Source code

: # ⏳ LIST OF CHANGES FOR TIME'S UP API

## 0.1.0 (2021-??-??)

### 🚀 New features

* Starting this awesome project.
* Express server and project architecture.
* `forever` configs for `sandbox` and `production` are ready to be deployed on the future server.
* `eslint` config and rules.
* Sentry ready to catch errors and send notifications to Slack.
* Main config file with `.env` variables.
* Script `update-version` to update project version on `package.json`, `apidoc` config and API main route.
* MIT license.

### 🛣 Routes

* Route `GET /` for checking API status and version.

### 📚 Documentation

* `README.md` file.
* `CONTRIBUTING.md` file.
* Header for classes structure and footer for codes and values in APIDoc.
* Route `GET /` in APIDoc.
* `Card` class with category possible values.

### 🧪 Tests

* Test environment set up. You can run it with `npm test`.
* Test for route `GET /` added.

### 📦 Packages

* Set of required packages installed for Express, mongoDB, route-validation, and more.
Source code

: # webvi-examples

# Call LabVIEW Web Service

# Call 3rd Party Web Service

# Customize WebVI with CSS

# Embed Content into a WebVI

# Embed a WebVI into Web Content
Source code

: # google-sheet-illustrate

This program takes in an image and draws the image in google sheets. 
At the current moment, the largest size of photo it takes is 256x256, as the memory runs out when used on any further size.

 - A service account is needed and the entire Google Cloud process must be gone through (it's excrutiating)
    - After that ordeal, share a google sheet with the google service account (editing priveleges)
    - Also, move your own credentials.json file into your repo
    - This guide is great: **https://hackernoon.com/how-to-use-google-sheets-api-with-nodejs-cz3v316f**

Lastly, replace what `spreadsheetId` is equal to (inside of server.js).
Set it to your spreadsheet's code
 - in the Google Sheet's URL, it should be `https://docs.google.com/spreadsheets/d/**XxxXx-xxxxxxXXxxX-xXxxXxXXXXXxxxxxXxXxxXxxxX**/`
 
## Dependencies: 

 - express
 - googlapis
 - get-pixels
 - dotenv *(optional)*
+ + + + + + +
YOUR OBJECTIVE:
Reproduce every entry above. Make each line identical to the original.

SOLUTION TO THIS PROBLEM:
Source code

: # ⏳ LIST OF CHANGES FOR TIME'S UP API

## 0.1.0 (2021-??-??)

### 🚀 New features

* Starting this awesome project.
* Express server and project architecture.
* `forever` configs for `sandbox` and `production` are ready to be deployed on the future server.
* `eslint` config and rules.
* Sentry ready to catch errors and send notifications to Slack.
* Main config file with `.env` variables.
* Script `update-version` to update project version on `package.json`, `apidoc` config and API main route.
* MIT license.

### 🛣 Routes

* Route `GET /` for checking API status and version.

### 📚 Documentation

* `README.md` file.
* `CONTRIBUTING.md` file.
* Header for classes structure and footer for codes and values in APIDoc.
* Route `GET /` in APIDoc.
* `Card` class with category possible values.

### 🧪 Tests

* Test environment set up. You can run it with `npm test`.
* Test for route `GET /` added.

### 📦 Packages

* Set of required packages installed for Express, mongoDB, route-validation, and more.
Source code

: # webvi-examples

# Call LabVIEW Web Service

# Call 3rd Party Web Service

# Customize WebVI with CSS

# Embed Content into a WebVI

# Embed a WebVI into Web Content
Source code

: # google-sheet-illustrate

This program takes in an image and draws the image in google sheets. 
At the current moment, the largest size of photo it takes is 256x256, as the memory runs out when used on any further size.

 - A service account is needed and the entire Google Cloud process must be gone through (it's excrutiating)
    - After that ordeal, share a google sheet with the google service account (editing priveleges)
    - Also, move your own credentials.json file into your repo
    - This guide is great: **https://hackernoon.com/how-to-use-google-sheets-api-with-nodejs-cz3v316f**

Lastly, replace what `spreadsheetId` is equal to (inside of server.js).
Set it to your spreadsheet's code
 - in the Google Sheet's URL, it should be `https://docs.google.com/spreadsheets/d/**XxxXx-xxxxxxXXxxX-xXxxXxXXXXXxxxxxXxXxxXxxxX**/`
 
## Dependencies: 

 - express
 - googlapis
 - get-pixels
 - dotenv *(optional)*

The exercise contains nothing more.